The crop disaster assistance program also has a payment
limit of $80,000 per person that was in the previous disaster program.
Producers with gross incomes greater than 2 ½ million dollars are also
ineligible to receive disaster assistance payments.
There are no major changes in this disaster assistance
program from the previous one except the disaster assistance payment rate
was increased 50 percent to 65 percent of the “market price” for insured
growers. The current details as published by FSA are posted on the web site
at:
http://www.fsa.usda.gov/pas/publications/facts/html/cdp05.
Original KSU Model Corrected. The KSU
original model used to estimate disaster aid has been CORRECTED to reflect
the correct definition of the crop disaster “market price” payment rate.
The initial model incorrectly calculated the disaster payment rate based on
the higher of the NASS price or APH price. The incorrect definition of
“market price” would have overestimated 2003 soybean disaster claims that
had a NASS price of $7.34 versus a $5.30 APH price. The estimates would
have been correct on 2004 soybean losses because the APH price is 50 cents
higher than the NASS price.
The model correctly defined the “market price” used to
set the 95% payment limit, which is the higher of the NASS seasonal average
price or the APH price but the same “market price” is not used for the
disaster aid payment rate. USDA also has other definitions of “market
price” used for the crop insurance program in addition to the APH price that
include GRP, GRIP, GRIP-HRO, RA, RA-HPO, IP, and CRC prices but these prices
are not used in the disaster assistance program.

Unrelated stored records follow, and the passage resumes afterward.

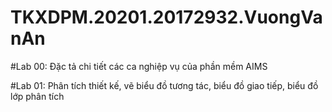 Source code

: # TKXDPM.20201.20172932.VuongVanAn

#Lab 00: Đặc tả chi tiết các ca nghiệp vụ của phần mềm AIMS

#Lab 01: Phân tích thiết kế, vẽ biểu đồ tương tác, biểu đồ giao tiếp, biểu đồ lớp phân tích
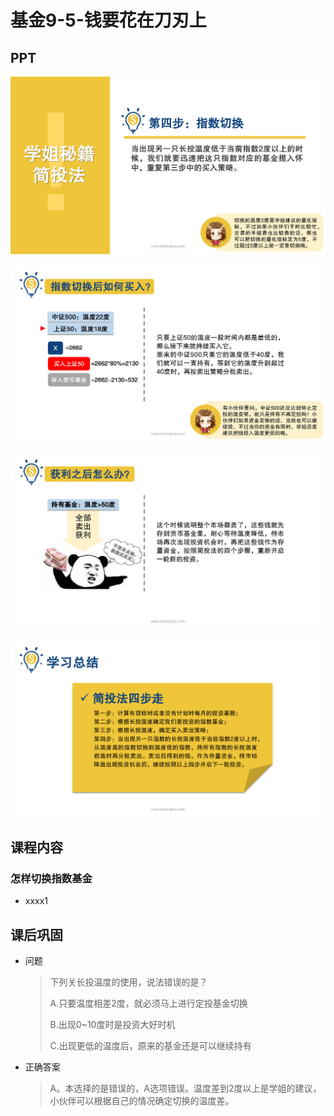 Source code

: # 基金9-5-钱要花在刀刃上

## PPT

![课程ppt](assets/9-5-1.jpeg)

![课程ppt](assets/9-5-2.jpeg)

![课程ppt](assets/9-5-3.jpeg)

![课程ppt](assets/9-5-4.jpeg)

## 课程内容

### 怎样切换指数基金

- xxxx1

  > 

## 课后巩固

- 问题

  > 下列关长投温度的使用，说法错误的是？
  >
  > A.只要温度相差2度，就必须马上进行定投基金切换
  >
  > B.出现0~10度时是投资大好时机
  >
  > C.出现更低的温度后，原来的基金还是可以继续持有

- 正确答案

  > A。本选择的是错误的，A选项错误。温度差到2度以上是学姐的建议，小伙伴可以根据自己的情况确定切换的温度差。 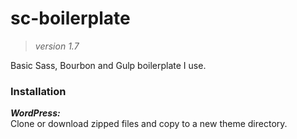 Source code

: # sc-boilerplate #
> *version 1.7*  

Basic Sass, Bourbon and Gulp boilerplate I use.

### Installation ###
***WordPress:***  
Clone or download zipped files and copy to a new theme directory.

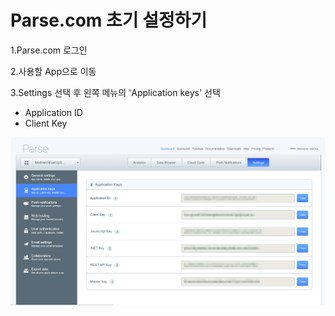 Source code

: Parse.com 초기 설정하기
============================

1.Parse.com 로그인

2.사용할 App으로 이동

3.Settings 선택 후 왼쪽 메뉴의 'Application keys' 선택

 *  Application ID
 *  Client Key
 
 
![Screen shot](https://github.com/ohjongin/control-mobile-value-up-2014/blob/master/parse.com/images/settings-app-key.png)




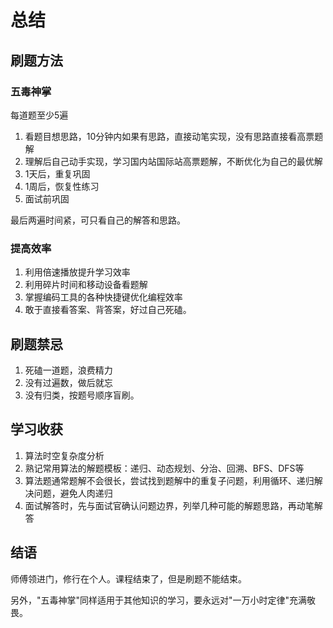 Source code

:# 总结

## 刷题方法

### 五毒神掌

每道题至少5遍

1. 看题目想思路，10分钟内如果有思路，直接动笔实现，没有思路直接看高票题解
2. 理解后自己动手实现，学习国内站国际站高票题解，不断优化为自己的最优解
3. 1天后，重复巩固
4. 1周后，恢复性练习
5. 面试前巩固

最后两遍时间紧，可只看自己的解答和思路。

### 提高效率

1. 利用倍速播放提升学习效率
2. 利用碎片时间和移动设备看题解
3. 掌握编码工具的各种快捷键优化编程效率
4. 敢于直接看答案、背答案，好过自己死磕。

## 刷题禁忌

1. 死磕一道题，浪费精力
2. 没有过遍数，做后就忘
3. 没有归类，按题号顺序盲刷。

## 学习收获

1. 算法时空复杂度分析
2. 熟记常用算法的解题模板：递归、动态规划、分治、回溯、BFS、DFS等
3. 算法题通常题解不会很长，尝试找到题解中的重复子问题，利用循环、递归解决问题，避免人肉递归
4. 面试解答时，先与面试官确认问题边界，列举几种可能的解题思路，再动笔解答

## 结语

师傅领进门，修行在个人。课程结束了，但是刷题不能结束。

另外，"五毒神掌"同样适用于其他知识的学习，要永远对"一万小时定律"充满敬畏。
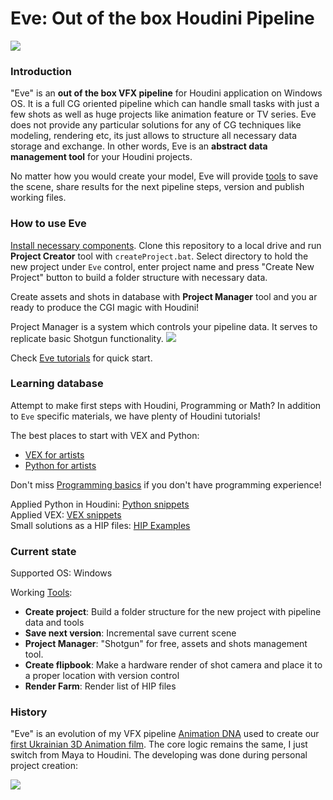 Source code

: # Eve: Out of the box Houdini Pipeline
[![](https://live.staticflickr.com/65535/48087908673_fb38ed89fe_o.jpg)](https://live.staticflickr.com/65535/48087908673_fb38ed89fe_o.jpg)

### Introduction
"Eve" is an **out of the box VFX pipeline** for Houdini application on Windows OS. It is a full CG oriented pipeline which can 
handle small tasks with just a few shots as well as huge projects like animation feature or TV series. Eve does not 
provide any particular solutions for any of CG techniques like modeling, rendering etc, its just allows to structure all 
necessary data storage and exchange. In other words, Eve is an **abstract data management tool** for your Houdini projects.

No matter how you would create your model, Eve will provide [tools](https://github.com/kiryha/Houdini/wiki/tools)
 to save the scene, share results for the next pipeline steps, version and publish working files.

### How to use Eve
[Install necessary components](https://github.com/kiryha/Houdini/wiki/pipeline-tutorials#installation). 
Clone this repository to a local drive and run **Project Creator** tool with `createProject.bat`. Select directory to hold the new project under 
`Eve` control, enter project name and press "Create New Project" button to build a folder structure with necessary data.

Create assets and shots in database with **Project Manager** tool and you ar ready to produce the CGI magic with Houdini!

Project Manager is a system which controls your pipeline data. It serves to replicate basic Shotgun functionality. 
[![](https://live.staticflickr.com/65535/48056687948_124c55d2fe_o.gif)](https://live.staticflickr.com/65535/48056687948_124c55d2fe_o.gif)

Check [Eve tutorials](https://github.com/kiryha/Houdini/wiki/pipeline-tutorials) for quick start.

### Learning database
Attempt to make first steps with Houdini, Programming or Math? In addition to `Eve` specific materials, we have plenty of Houdini tutorials! 

The best places to start with VEX and Python:
- [VEX for artists](https://github.com/kiryha/Houdini/wiki/vex-for-artists)  
- [Python for artists](https://github.com/kiryha/Houdini/wiki//python-for-artists)

Don't miss [Programming basics](https://github.com/kiryha/Houdini/wiki//programming-basics) if you don't have programming experience!

Applied Python in Houdini: [Python snippets](https://github.com/kiryha/Houdini/wiki/python-snippets)  
Applied VEX: [VEX snippets](https://github.com/kiryha/Houdini/wiki//vex-snippets)   
Small solutions as a HIP files: [HIP Examples](https://github.com/kiryha/Houdini/wiki//examples)

### Current state
Supported OS: Windows  

Working [Tools](https://github.com/kiryha/Houdini/wiki/tools):  
- **Create project**: Build a folder structure for the new project with pipeline data and tools
- **Save next version**: Incremental save current scene
- **Project Manager**: "Shotgun" for free, assets and shots management tool.
- **Create flipbook**: Make a hardware render of shot camera and place it to a proper location with version control
- **Render Farm**: Render list of HIP files

### History
"Eve" is an evolution of my VFX pipeline [Animation DNA](https://github.com/kiryha/AnimationDNA/wiki) used to 
create our [first Ukrainian 3D Animation film](https://www.imdb.com/title/tt5954304/). The core logic remains the same, 
I just switch from Maya to Houdini. The developing was done during personal project creation:

[![](https://vimeo.com/343421950)](https://live.staticflickr.com/65535/48093904051_82f1509e49_o.jpg)

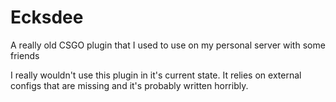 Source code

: # Ecksdee

A really old CSGO plugin that I used to use on my personal server with some friends

I really wouldn't use this plugin in it's current state. It relies on external configs that are missing and it's probably written horribly. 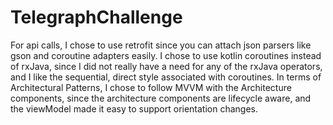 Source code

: # TelegraphChallenge
For api calls, I chose to use retrofit since you can attach json parsers like gson and coroutine adapters easily. I chose to use kotlin coroutines instead of rxJava, since I did not really have a need for any of the rxJava operators, and I like the sequential, direct style associated with coroutines. In terms of Architectural Patterns, I chose to follow MVVM with the Architecture components, since the architecture components are lifecycle aware, and the viewModel made it easy to support orientation changes. 

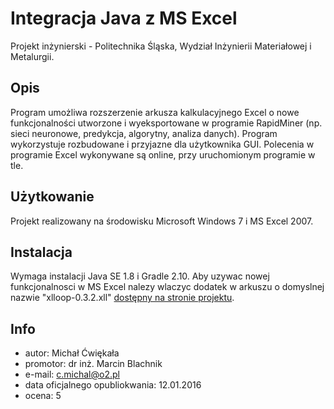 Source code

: Integracja Java z MS Excel
==========================

Projekt inżynierski - Politechnika Śląska, Wydział Inżynierii Materiałowej i Metalurgii.

Opis
----
Program umożliwa rozszerzenie arkusza kalkulacyjnego Excel o nowe funkcjonalności utworzone i wyeksportowane w programie RapidMiner (np. sieci neuronowe, predykcja, algorytny, analiza danych). Program wykorzystuje rozbudowane i przyjazne dla użytkownika GUI. Polecenia w programie Excel wykonywane są online, przy uruchomionym programie w tle.

Użytkowanie
-----------
Projekt realizowany na środowisku Microsoft Windows 7 i MS Excel 2007. 

Instalacja
----------
Wymaga instalacji Java SE 1.8 i Gradle 2.10. Aby uzywac nowej funkcjonalnosci w MS
Excel nalezy wlaczyc dodatek w arkuszu o domyslnej nazwie "xlloop-0.3.2.xll" [dostępny na stronie projektu](http://xlloop.sourceforge.net/).

Info
----
* autor: Michał Ćwiękała
* promotor: dr inż. Marcin Blachnik
* e-mail: c.michal@o2.pl
* data oficjalnego opubliokwania: 12.01.2016
* ocena: 5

The KSU model was also updated with the current
reduction values for crops that are not mechanically harvested. The
non-harvest reductions are applied in Kansas and it was assumed the same
reductions were applied in other states.
The updated KSU model for estimating disaster
assistance payments is posted on the web site
www.AgManager.info. The link to the menu for the model is at:
http://www.agmanager.info/crops/insurance/risk_mgt/default.asp. This
link will take the user to the main menu. The user will need to simply
scroll down to find the model. The KSU disaster assistance model is in
Excel and the users will need to Right-Click on their mouse and “Save
Target” to their disk. The KSU estimated disaster assistance model will
require users to have Excel on their computer.